**PROBLEM REQUIREMENTS:**
Everything in the data that follows has to be repeated verbatim.

**RECORDS SUPPLIED:**
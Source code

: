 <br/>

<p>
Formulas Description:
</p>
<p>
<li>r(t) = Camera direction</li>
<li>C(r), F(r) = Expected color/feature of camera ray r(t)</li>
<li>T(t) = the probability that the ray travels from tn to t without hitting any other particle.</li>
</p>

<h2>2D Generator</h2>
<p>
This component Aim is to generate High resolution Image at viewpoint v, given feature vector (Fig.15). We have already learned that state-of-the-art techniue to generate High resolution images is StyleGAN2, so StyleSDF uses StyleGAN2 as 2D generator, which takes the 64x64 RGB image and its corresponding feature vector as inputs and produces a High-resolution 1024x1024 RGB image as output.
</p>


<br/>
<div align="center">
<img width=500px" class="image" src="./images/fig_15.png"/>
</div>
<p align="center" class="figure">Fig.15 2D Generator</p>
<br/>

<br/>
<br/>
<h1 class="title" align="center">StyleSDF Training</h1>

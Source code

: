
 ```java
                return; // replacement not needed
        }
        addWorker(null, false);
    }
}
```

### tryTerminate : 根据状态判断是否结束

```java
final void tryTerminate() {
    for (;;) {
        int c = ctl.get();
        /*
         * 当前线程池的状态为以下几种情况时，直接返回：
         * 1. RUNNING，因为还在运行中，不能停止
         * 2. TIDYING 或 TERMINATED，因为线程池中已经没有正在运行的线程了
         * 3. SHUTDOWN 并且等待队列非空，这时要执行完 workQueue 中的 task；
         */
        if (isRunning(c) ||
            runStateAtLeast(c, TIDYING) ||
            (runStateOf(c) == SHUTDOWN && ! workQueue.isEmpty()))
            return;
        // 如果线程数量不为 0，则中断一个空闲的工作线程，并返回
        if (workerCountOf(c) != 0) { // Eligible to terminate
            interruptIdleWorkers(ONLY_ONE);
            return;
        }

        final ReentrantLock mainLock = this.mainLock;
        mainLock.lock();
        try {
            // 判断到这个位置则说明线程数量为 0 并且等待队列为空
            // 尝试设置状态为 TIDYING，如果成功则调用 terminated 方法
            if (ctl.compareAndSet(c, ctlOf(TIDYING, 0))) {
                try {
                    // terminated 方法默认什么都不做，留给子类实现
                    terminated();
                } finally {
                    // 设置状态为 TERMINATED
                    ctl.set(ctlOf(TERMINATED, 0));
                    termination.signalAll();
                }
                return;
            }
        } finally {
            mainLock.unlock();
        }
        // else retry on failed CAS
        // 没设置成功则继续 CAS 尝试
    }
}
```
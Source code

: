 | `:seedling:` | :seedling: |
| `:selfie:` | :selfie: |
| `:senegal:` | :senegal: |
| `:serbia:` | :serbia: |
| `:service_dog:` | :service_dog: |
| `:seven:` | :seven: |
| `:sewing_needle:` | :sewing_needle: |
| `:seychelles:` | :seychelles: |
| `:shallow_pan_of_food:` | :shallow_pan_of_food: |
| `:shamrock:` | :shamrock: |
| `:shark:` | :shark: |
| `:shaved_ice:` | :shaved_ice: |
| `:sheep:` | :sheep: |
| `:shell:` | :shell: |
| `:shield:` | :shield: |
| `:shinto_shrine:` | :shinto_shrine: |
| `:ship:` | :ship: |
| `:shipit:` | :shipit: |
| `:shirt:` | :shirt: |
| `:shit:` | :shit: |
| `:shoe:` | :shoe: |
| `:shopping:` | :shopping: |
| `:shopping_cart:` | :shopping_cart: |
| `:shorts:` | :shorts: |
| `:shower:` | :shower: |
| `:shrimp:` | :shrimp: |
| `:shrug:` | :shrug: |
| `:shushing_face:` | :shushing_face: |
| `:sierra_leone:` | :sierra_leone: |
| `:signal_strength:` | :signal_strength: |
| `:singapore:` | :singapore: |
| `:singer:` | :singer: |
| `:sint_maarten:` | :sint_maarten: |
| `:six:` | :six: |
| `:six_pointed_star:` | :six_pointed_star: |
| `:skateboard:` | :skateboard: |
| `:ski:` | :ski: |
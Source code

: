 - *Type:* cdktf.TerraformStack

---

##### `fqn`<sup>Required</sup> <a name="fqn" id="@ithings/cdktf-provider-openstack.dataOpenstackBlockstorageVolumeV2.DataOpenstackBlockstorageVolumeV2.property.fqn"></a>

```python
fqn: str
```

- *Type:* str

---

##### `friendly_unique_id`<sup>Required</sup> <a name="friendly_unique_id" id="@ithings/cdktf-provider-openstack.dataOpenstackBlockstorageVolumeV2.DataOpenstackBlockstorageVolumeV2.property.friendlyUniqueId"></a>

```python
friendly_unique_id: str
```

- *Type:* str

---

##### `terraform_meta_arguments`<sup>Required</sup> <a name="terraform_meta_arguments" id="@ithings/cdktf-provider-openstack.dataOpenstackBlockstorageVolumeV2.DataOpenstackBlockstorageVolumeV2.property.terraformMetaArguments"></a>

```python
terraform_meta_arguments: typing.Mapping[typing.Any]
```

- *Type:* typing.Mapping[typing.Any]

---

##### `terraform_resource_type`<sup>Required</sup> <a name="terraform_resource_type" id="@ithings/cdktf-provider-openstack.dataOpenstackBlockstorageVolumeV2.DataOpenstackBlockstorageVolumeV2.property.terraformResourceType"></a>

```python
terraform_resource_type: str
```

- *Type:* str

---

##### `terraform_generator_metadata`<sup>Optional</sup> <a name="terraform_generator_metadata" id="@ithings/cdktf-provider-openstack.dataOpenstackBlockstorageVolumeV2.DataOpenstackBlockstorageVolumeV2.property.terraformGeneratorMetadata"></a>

**ANSWER SPACE:**
Source code

: <br/>

<p>
Formulas Description:
</p>
<p>
<li>r(t) = Camera direction</li>
<li>C(r), F(r) = Expected color/feature of camera ray r(t)</li>
<li>T(t) = the probability that the ray travels from tn to t without hitting any other particle.</li>
</p>

<h2>2D Generator</h2>
<p>
This component Aim is to generate High resolution Image at viewpoint v, given feature vector (Fig.15). We have already learned that state-of-the-art techniue to generate High resolution images is StyleGAN2, so StyleSDF uses StyleGAN2 as 2D generator, which takes the 64x64 RGB image and its corresponding feature vector as inputs and produces a High-resolution 1024x1024 RGB image as output.
</p>


<br/>
<div align="center">
<img width=500px" class="image" src="./images/fig_15.png"/>
</div>
<p align="center" class="figure">Fig.15 2D Generator</p>
<br/>

<br/>
<br/>
<h1 class="title" align="center">StyleSDF Training</h1>

Source code

:
 ```java
                return; // replacement not needed
        }
        addWorker(null, false);
    }
}
```

### tryTerminate : 根据状态判断是否结束

```java
final void tryTerminate() {
    for (;;) {
        int c = ctl.get();
        /*
         * 当前线程池的状态为以下几种情况时，直接返回：
         * 1. RUNNING，因为还在运行中，不能停止
         * 2. TIDYING 或 TERMINATED，因为线程池中已经没有正在运行的线程了
         * 3. SHUTDOWN 并且等待队列非空，这时要执行完 workQueue 中的 task；
         */
        if (isRunning(c) ||
            runStateAtLeast(c, TIDYING) ||
            (runStateOf(c) == SHUTDOWN && ! workQueue.isEmpty()))
            return;
        // 如果线程数量不为 0，则中断一个空闲的工作线程，并返回
        if (workerCountOf(c) != 0) { // Eligible to terminate
            interruptIdleWorkers(ONLY_ONE);
            return;
        }

        final ReentrantLock mainLock = this.mainLock;
        mainLock.lock();
        try {
            // 判断到这个位置则说明线程数量为 0 并且等待队列为空
            // 尝试设置状态为 TIDYING，如果成功则调用 terminated 方法
            if (ctl.compareAndSet(c, ctlOf(TIDYING, 0))) {
                try {
                    // terminated 方法默认什么都不做，留给子类实现
                    terminated();
                } finally {
                    // 设置状态为 TERMINATED
                    ctl.set(ctlOf(TERMINATED, 0));
                    termination.signalAll();
                }
                return;
            }
        } finally {
            mainLock.unlock();
        }
        // else retry on failed CAS
        // 没设置成功则继续 CAS 尝试
    }
}
```
Source code

: | `:seedling:` | :seedling: |
| `:selfie:` | :selfie: |
| `:senegal:` | :senegal: |
| `:serbia:` | :serbia: |
| `:service_dog:` | :service_dog: |
| `:seven:` | :seven: |
| `:sewing_needle:` | :sewing_needle: |
| `:seychelles:` | :seychelles: |
| `:shallow_pan_of_food:` | :shallow_pan_of_food: |
| `:shamrock:` | :shamrock: |
| `:shark:` | :shark: |
| `:shaved_ice:` | :shaved_ice: |
| `:sheep:` | :sheep: |
| `:shell:` | :shell: |
| `:shield:` | :shield: |
| `:shinto_shrine:` | :shinto_shrine: |
| `:ship:` | :ship: |
| `:shipit:` | :shipit: |
| `:shirt:` | :shirt: |
| `:shit:` | :shit: |
| `:shoe:` | :shoe: |
| `:shopping:` | :shopping: |
| `:shopping_cart:` | :shopping_cart: |
| `:shorts:` | :shorts: |
| `:shower:` | :shower: |
| `:shrimp:` | :shrimp: |
| `:shrug:` | :shrug: |
| `:shushing_face:` | :shushing_face: |
| `:sierra_leone:` | :sierra_leone: |
| `:signal_strength:` | :signal_strength: |
| `:singapore:` | :singapore: |
| `:singer:` | :singer: |
| `:sint_maarten:` | :sint_maarten: |
| `:six:` | :six: |
| `:six_pointed_star:` | :six_pointed_star: |
| `:skateboard:` | :skateboard: |
| `:ski:` | :ski: |
Source code

: - *Type:* cdktf.TerraformStack

---

##### `fqn`<sup>Required</sup> <a name="fqn" id="@ithings/cdktf-provider-openstack.dataOpenstackBlockstorageVolumeV2.DataOpenstackBlockstorageVolumeV2.property.fqn"></a>

```python
fqn: str
```

- *Type:* str

---

##### `friendly_unique_id`<sup>Required</sup> <a name="friendly_unique_id" id="@ithings/cdktf-provider-openstack.dataOpenstackBlockstorageVolumeV2.DataOpenstackBlockstorageVolumeV2.property.friendlyUniqueId"></a>

```python
friendly_unique_id: str
```

- *Type:* str

---

##### `terraform_meta_arguments`<sup>Required</sup> <a name="terraform_meta_arguments" id="@ithings/cdktf-provider-openstack.dataOpenstackBlockstorageVolumeV2.DataOpenstackBlockstorageVolumeV2.property.terraformMetaArguments"></a>

```python
terraform_meta_arguments: typing.Mapping[typing.Any]
```

- *Type:* typing.Mapping[typing.Any]

---

##### `terraform_resource_type`<sup>Required</sup> <a name="terraform_resource_type" id="@ithings/cdktf-provider-openstack.dataOpenstackBlockstorageVolumeV2.DataOpenstackBlockstorageVolumeV2.property.terraformResourceType"></a>

```python
terraform_resource_type: str
```

- *Type:* str

---

##### `terraform_generator_metadata`<sup>Optional</sup> <a name="terraform_generator_metadata" id="@ithings/cdktf-provider-openstack.dataOpenstackBlockstorageVolumeV2.DataOpenstackBlockstorageVolumeV2.property.terraformGeneratorMetadata"></a>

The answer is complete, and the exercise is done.